» Exercise
Up to and including the line that holds "### SingleNode Jobs Configuration", print the data exactly from its first line; do not print the pictures.

[Stored records]
^^^^^^^^^^^^^^^^

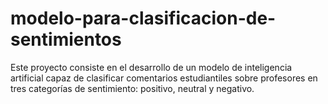 # modelo-para-clasificacion-de-sentimientos
Este proyecto consiste en el desarrollo de un modelo de inteligencia artificial capaz de clasificar comentarios estudiantiles sobre profesores en tres categorías de sentimiento: positivo, neutral y negativo.
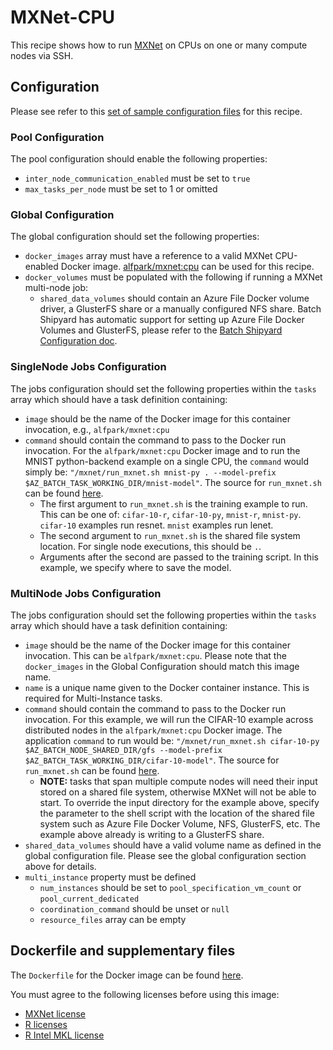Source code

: # MXNet-CPU
This recipe shows how to run [MXNet](http://mxnet.io/) on CPUs on one or
many compute nodes via SSH.

## Configuration
Please see refer to this [set of sample configuration files](./config) for
this recipe.

### Pool Configuration
The pool configuration should enable the following properties:
* `inter_node_communication_enabled` must be set to `true`
* `max_tasks_per_node` must be set to 1 or omitted

### Global Configuration
The global configuration should set the following properties:
* `docker_images` array must have a reference to a valid MXNet CPU-enabled
Docker image.
[alfpark/mxnet:cpu](https://hub.docker.com/r/alfpark/mxnet/)
can be used for this recipe.
* `docker_volumes` must be populated with the following if running a MXNet
multi-node job:
  * `shared_data_volumes` should contain an Azure File Docker volume driver,
    a GlusterFS share or a manually configured NFS share. Batch
    Shipyard has automatic support for setting up Azure File Docker Volumes
    and GlusterFS, please refer to the
    [Batch Shipyard Configuration doc](../../docs/10-batch-shipyard-configuration.md).

### SingleNode Jobs Configuration
The jobs configuration should set the following properties within the `tasks`
array which should have a task definition containing:
* `image` should be the name of the Docker image for this container invocation,
e.g., `alfpark/mxnet:cpu`
* `command` should contain the command to pass to the Docker run invocation.
For the `alfpark/mxnet:cpu` Docker image and to run the MNIST python-backend
example on a single CPU, the `command` would simply be:
`"/mxnet/run_mxnet.sh mnist-py . --model-prefix $AZ_BATCH_TASK_WORKING_DIR/mnist-model"`.
The source for `run_mxnet.sh` can be found [here](./docker/run_mxnet.sh).
  * The first argument to `run_mxnet.sh` is the training example to run. This
    can be one of: `cifar-10-r`, `cifar-10-py`, `mnist-r`, `mnist-py`.
    `cifar-10` examples run resnet. `mnist` examples run lenet.
  * The second argument to `run_mxnet.sh` is the shared file system location.
    For single node executions, this should be `.`.
  * Arguments after the second are passed to the training script. In this
    example, we specify where to save the model.

### MultiNode Jobs Configuration
The jobs configuration should set the following properties within the `tasks`
array which should have a task definition containing:
* `image` should be the name of the Docker image for this container invocation.
This can be `alfpark/mxnet:cpu`. Please note that the `docker_images` in
the Global Configuration should match this image name.
* `name` is a unique name given to the Docker container instance. This is
required for Multi-Instance tasks.
* `command` should contain the command to pass to the Docker run invocation.
For this example, we will run the CIFAR-10 example across distributed nodes
in the `alfpark/mxnet:cpu` Docker image. The application `command` to run
would be:
`"/mxnet/run_mxnet.sh cifar-10-py $AZ_BATCH_NODE_SHARED_DIR/gfs --model-prefix $AZ_BATCH_TASK_WORKING_DIR/cifar-10-model"`.
The source for `run_mxnet.sh` can be found [here](./docker/run_mxnet.sh).
  * **NOTE:** tasks that span multiple compute nodes will need their input
    stored on a shared file system, otherwise MXNet will not be
    able to start. To override the input directory for the example
    above, specify the parameter to the shell script with the location of
    the shared file system such as Azure File Docker Volume, NFS,
    GlusterFS, etc. The example above already is writing to a GlusterFS share.
* `shared_data_volumes` should have a valid volume name as defined in the
global configuration file. Please see the global configuration section above
for details.
* `multi_instance` property must be defined
  * `num_instances` should be set to `pool_specification_vm_count` or
    `pool_current_dedicated`
  * `coordination_command` should be unset or `null`
  * `resource_files` array can be empty

## Dockerfile and supplementary files
The `Dockerfile` for the Docker image can be found [here](./docker).

You must agree to the following licenses before using this image:
* [MXNet license](https://github.com/dmlc/mxnet/blob/master/LICENSE)
* [R licenses](https://www.r-project.org/Licenses/)
* [R Intel MKL license](https://mran.revolutionanalytics.com/assets/text/mkl-eula.txt)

^^^^^^^^^^^^^^^^

» Answer section
 # modelo-para-clasificacion-de-sentimientos
Este proyecto consiste en el desarrollo de un modelo de inteligencia artificial capaz de clasificar comentarios estudiantiles sobre profesores en tres categorías de sentimiento: positivo, neutral y negativo.
Source code

: # MXNet-CPU
This recipe shows how to run [MXNet](http://mxnet.io/) on CPUs on one or
many compute nodes via SSH.

## Configuration
Please see refer to this [set of sample configuration files](./config) for
this recipe.

### Pool Configuration
The pool configuration should enable the following properties:
* `inter_node_communication_enabled` must be set to `true`
* `max_tasks_per_node` must be set to 1 or omitted

### Global Configuration
The global configuration should set the following properties:
* `docker_images` array must have a reference to a valid MXNet CPU-enabled
Docker image.
[alfpark/mxnet:cpu](https://hub.docker.com/r/alfpark/mxnet/)
can be used for this recipe.
* `docker_volumes` must be populated with the following if running a MXNet
multi-node job:
  * `shared_data_volumes` should contain an Azure File Docker volume driver,
    a GlusterFS share or a manually configured NFS share. Batch
    Shipyard has automatic support for setting up Azure File Docker Volumes
    and GlusterFS, please refer to the
    [Batch Shipyard Configuration doc](../../docs/10-batch-shipyard-configuration.md).

### SingleNode Jobs Configuration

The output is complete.